[Your task] The records follow. Count the lines holding "peepdf" and give only the number.

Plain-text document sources
==============================
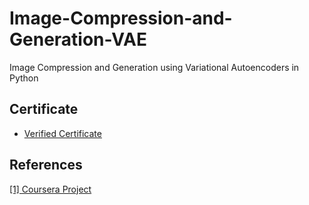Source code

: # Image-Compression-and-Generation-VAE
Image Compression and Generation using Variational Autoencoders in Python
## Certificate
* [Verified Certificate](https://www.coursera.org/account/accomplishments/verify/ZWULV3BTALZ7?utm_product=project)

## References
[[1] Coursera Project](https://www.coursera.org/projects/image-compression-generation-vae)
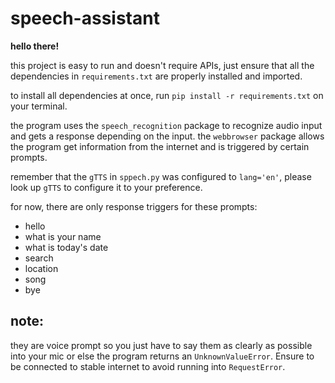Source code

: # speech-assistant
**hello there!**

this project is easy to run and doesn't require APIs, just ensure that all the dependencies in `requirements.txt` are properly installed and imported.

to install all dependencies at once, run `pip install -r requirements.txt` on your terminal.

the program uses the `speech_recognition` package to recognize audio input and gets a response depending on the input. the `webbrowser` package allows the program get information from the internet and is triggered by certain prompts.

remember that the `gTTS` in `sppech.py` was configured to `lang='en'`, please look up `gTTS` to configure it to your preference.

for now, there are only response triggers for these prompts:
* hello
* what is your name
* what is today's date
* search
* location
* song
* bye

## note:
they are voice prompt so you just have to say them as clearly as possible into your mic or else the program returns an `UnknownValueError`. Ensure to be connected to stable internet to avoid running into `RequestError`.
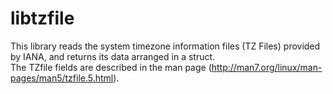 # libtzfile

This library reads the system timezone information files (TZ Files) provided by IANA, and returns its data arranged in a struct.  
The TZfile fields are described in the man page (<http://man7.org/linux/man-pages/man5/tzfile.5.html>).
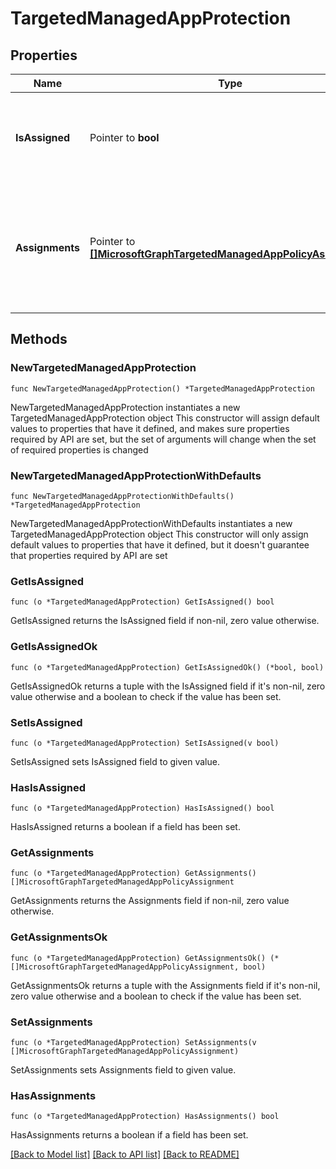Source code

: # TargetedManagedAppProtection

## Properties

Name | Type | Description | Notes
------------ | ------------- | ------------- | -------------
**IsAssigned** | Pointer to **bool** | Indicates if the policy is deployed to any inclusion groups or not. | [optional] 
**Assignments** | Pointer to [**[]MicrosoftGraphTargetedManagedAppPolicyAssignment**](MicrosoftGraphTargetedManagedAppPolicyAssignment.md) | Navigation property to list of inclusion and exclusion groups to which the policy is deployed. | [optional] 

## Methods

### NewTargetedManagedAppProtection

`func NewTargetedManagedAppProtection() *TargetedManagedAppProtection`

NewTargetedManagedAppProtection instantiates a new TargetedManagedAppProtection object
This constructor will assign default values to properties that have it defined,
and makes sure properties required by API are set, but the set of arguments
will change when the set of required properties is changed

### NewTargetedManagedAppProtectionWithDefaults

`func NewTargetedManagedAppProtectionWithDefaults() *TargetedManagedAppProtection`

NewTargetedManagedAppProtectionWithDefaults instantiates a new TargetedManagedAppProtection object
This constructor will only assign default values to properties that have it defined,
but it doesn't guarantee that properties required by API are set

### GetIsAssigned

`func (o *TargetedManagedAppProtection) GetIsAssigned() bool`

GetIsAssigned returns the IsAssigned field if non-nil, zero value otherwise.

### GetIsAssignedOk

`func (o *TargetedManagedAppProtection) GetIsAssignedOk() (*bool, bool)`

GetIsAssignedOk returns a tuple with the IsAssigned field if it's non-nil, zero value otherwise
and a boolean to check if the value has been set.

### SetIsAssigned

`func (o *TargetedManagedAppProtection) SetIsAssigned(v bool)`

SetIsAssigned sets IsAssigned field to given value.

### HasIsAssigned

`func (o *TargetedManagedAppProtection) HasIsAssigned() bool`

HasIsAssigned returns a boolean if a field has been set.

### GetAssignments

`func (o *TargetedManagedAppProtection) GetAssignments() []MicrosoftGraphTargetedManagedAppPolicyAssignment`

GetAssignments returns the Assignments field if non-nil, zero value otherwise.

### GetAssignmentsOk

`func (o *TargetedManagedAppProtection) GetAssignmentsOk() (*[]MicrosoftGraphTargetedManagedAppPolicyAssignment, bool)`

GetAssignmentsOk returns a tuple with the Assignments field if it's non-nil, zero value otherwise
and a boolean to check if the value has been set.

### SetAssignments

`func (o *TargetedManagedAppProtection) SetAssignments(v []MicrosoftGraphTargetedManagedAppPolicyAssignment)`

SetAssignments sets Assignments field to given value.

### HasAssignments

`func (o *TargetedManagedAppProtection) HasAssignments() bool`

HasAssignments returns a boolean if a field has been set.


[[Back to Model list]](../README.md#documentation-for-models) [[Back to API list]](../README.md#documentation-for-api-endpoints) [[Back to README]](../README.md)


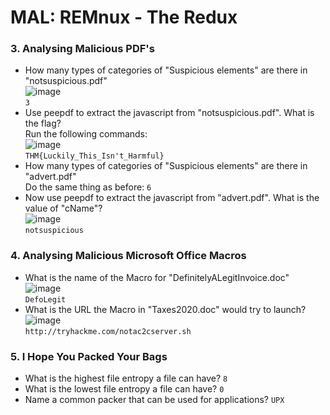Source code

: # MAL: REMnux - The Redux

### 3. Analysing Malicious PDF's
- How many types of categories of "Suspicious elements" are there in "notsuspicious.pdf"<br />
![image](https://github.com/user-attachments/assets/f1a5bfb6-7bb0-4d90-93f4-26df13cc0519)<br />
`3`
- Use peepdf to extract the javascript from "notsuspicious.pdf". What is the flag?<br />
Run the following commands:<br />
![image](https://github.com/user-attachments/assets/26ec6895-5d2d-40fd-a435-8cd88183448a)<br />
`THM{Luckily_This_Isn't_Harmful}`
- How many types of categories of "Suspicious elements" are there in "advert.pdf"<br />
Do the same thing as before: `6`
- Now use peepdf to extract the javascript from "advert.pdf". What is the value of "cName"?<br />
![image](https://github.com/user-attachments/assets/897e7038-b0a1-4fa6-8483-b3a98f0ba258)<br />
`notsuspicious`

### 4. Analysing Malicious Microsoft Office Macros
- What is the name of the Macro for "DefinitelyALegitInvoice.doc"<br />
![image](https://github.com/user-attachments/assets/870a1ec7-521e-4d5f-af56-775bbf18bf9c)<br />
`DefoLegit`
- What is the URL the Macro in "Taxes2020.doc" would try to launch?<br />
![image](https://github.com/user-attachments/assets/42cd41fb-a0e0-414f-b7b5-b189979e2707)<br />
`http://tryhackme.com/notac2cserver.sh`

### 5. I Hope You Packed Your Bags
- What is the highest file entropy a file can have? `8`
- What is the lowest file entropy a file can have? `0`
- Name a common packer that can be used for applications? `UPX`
==============================
[Expected answer] 2